Paradójicamente, los sionistas asimilaron el discurso antisemita de pensadores occidentales como Voltaire o Fichte. Presentaban al judío tradicional como un ser débil y degenerado que en Palestina se convertiría en un «nuevo hebreo»: el «judío muscular» exaltado por Max Nordau durante el segundo congreso sionista, en un discurso que eligió introducir con música del compositor alemán –y notorio antisemita– Richard Wagner. La transformación requería desechar la cultura de la diáspora, incluido su elemento más emblemático, el yiddish, que fue reemplazado por el hebreo. Durante dos mil años este había sido un lenguaje de liturgia, y el sionista de origen lituano Eliezer Ben-Yehuda fue el principal creador de una forma simplificada tan alejada de sus raíces que algunos lingüistas ni siquiera la consideran una lengua semítica: el hebreo moderno.

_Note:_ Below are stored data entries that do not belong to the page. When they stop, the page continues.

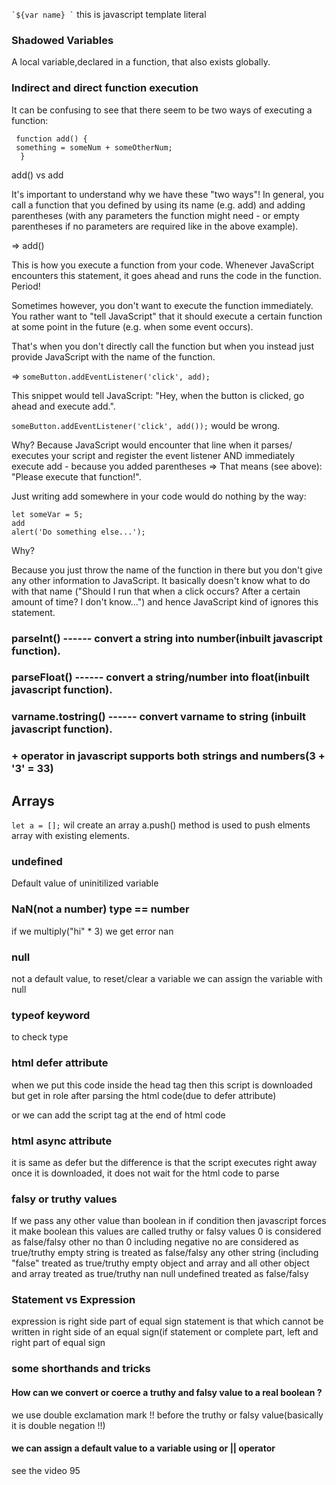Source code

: `` `${var name} ` `` this is javascript template literal
### Shadowed Variables
A local variable,declared in a function, that also exists globally.

### Indirect and direct function execution
It can be confusing to see that there seem to be two ways of executing a function:
``` 
 function add() {
 something = someNum + someOtherNum;
  }   
```
add() vs add

It's important to understand why we have these "two ways"!
In general, you call a function that you defined by using its name (e.g. add) and adding parentheses (with any parameters the function might need - or empty parentheses if no parameters are required like in the above example).

=> add()

This is how you execute a function from your code. Whenever JavaScript encounters this statement, it goes ahead and runs the code in the function. Period!

Sometimes however, you don't want to execute the function immediately. You rather want to "tell JavaScript" that it should execute a certain function at some point in the future (e.g. when some event occurs).

That's when you don't directly call the function but when you instead just provide JavaScript with the name of the function.

=> `` someButton.addEventListener('click', add); ``

This snippet would tell JavaScript: "Hey, when the button is clicked, go ahead and execute add.".

`` someButton.addEventListener('click', add()); `` would be wrong.

Why? Because JavaScript would encounter that line when it parses/ executes your script and register the event listener AND immediately execute add - because you added parentheses => That means (see above): "Please execute that function!".

Just writing add somewhere in your code would do nothing by the way:
```
let someVar = 5;
add
alert('Do something else...');
```
Why?

Because you just throw the name of the function in there but you don't give any other information to JavaScript. It basically doesn't know what to do with that name ("Should I run that when a click occurs? After a certain amount of time? I don't know...") and hence JavaScript kind of ignores this statement.
### parseInt() ------ convert a string into number(inbuilt javascript function).
### parseFloat() ------ convert a string/number into float(inbuilt javascript function).
### varname.tostring() ------ convert varname to string (inbuilt javascript function).
### + operator in javascript supports both strings and numbers(3 + '3' = 33)

## Arrays
`` let a = []; `` wil create an array
a.push() method is used to push elments array with existing elements.
### undefined
Default value of uninitilized variable
### NaN(not a number) type == number
if we multiply("hi" * 3) we get error nan
### null
not a default value, to reset/clear a variable we can assign the variable with null
### typeof keyword
to check type
### html defer attribute
<script src = " " defer >   </script> when we put this code inside the head tag then this script is downloaded but get in role after parsing the html code(due to defer attribute)
or we can add the script tag at the end of html code
### html async attribute
<script src = " " async >   </script> it is same as defer but the difference is that the script executes right away once it is downloaded, it does not wait for the html code to parse
### falsy or truthy values
If we pass any other value than boolean in if condition then javascript forces it make boolean this values are called truthy or falsy values
0 is considered as false/falsy
other no than 0 including negative no are considered as true/truthy
empty string is treated as false/falsy
any other string (including "false" treated as true/truthy
empty object and array and all other object and array treated as true/truthy
nan null undefined treated as false/falsy

### Statement vs Expression
expression is right side part of equal sign
statement is that which cannot be written in right side of an equal sign(if statement or complete part, left and right part of equal sign
### some shorthands and tricks
#### How can we convert or coerce a truthy and falsy value to a real boolean ?
we use double exclamation mark !! before the truthy or falsy value(basically it is double negation !!)
#### we can assign a default value to a variable using or || operator
see the video 95

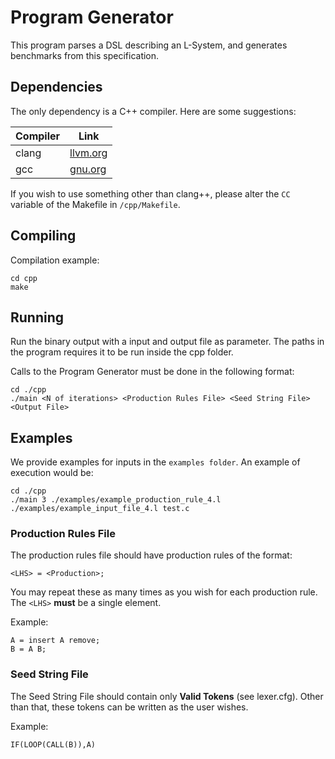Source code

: # Program Generator

This program parses a DSL describing an L-System, and generates benchmarks from this specification.

## Dependencies

The only dependency is a C++ compiler. Here are some suggestions:

| Compiler | Link                                |
| -------- | ----------------------------------- |
| clang    | [llvm.org](https://clang.llvm.org/) |
| gcc      | [gnu.org](https://gcc.gnu.org/)     |

If you wish to use something other than clang++, please alter the `CC` variable of the Makefile in `/cpp/Makefile`.

## Compiling

Compilation example:

```
cd cpp
make
```

## Running

Run the binary output with a input and output file as parameter. The paths in the program requires it to be run inside the cpp folder.

Calls to the Program Generator must be done in the following format:

```
cd ./cpp
./main <N of iterations> <Production Rules File> <Seed String File> <Output File> 
```

## Examples

We provide examples for inputs in the `examples folder`. An example of execution would be:

```
cd ./cpp
./main 3 ./examples/example_production_rule_4.l ./examples/example_input_file_4.l test.c 
```

### Production Rules File

The production rules file should have production rules of the format:

```
<LHS> = <Production>;
```

You may repeat these as many times as you wish for each production rule.
The `<LHS>` **must** be a single element.

Example:
```
A = insert A remove;
B = A B;
```

### Seed String File

The Seed String File should contain only **Valid Tokens** (see lexer.cfg). 
Other than that, these tokens can be written as the user wishes.

Example:
```
IF(LOOP(CALL(B)),A)
```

Por otro lado, los líderes sionistas no dudaron en explotar los prejuicios antisemitas europeos para impulsar su proyecto. Por ejemplo, Lord Balfour, autor de la famosa Declaración que lleva su nombre, era conocido por sus posiciones contrarias a la inmigración judía en Gran Bretaña. Los principales artífices de dicha Declaración, Chaim Weizmann y Nahum Sokolow, consiguieron el respaldo del entonces ministro de Asuntos Exteriores británico, alimentando su obsesión con el supuesto poder de la «judería internacional», y omitiendo mencionar que el movimiento que representaban tenía escaso apoyo entre los propios judíos.

En relación con la persecución nazi, Rabkin revela el cinismo de los líderes sionistas, que sólo estaban interesados en salvar a judíos jóvenes, sanos y dispuestos a viajar a Palestina. Condena, además, la instrumentalización del Holocausto, primero para justificar la creación del Estado de Israel, y desde entonces para atacar a los críticos de sus políticas. Denuncia el tratamiento de los judíos sefardíes, que a su llegada a Israel fueron sometidos a un proceso de desculturización que ha sido descrito como un «genocidio cultural». Deplora, asimismo, el tratamiento de los palestinos: su limpieza étnica durante la creación del Estado de Israel; la ocupación y colonización de Cisjordania; la discriminación y hostilidad que sufren los israelíes árabes (alrededor de la quinta parte de la población). Y rechaza explicaciones esencialistas de la animadversión que resulta de esta situación, recordando que el antisemitismo musulmán surgió como respuesta al sionismo.

Rabkin reconoce que el sionismo se ha convertido en la ideología dominante entre los judíos. Lo atribuye a que, para muchos, la lealtad a Israel ha remplazado al judaísmo como núcleo de su identidad, pero también al acoso moral, económico e incluso físico que sufren sus detractores. Sin embargo, ve cierta esperanza en la propagación de posturas postsionistas entre los judíos, especialmente en el propio Israel, donde se han alzado voces que se refieren al sionismo como un anacronismo y un obstáculo para que el país se convierta en una sociedad pluralista moderna. Nuestro autor concluye su convincente alegato instando a que se deje de considerar a Israel la culminación de la historia bíblica, o un milagroso renacer tras el Holocausto nazi, y que el país sea tratado (y juzgado) como cualquier otro. Su petición parece eminentemente razonable.

Ana Soage ha vivido en varios países europeos y árabes, y tiene un doctorado europeo en Estudios Semíticos. Enseña Ciencias Políticas en la Universidad de Suffolk, coedita varias publicaciones académicas y colabora como analista senior en la consultoría estratégica internacional Wikistrat.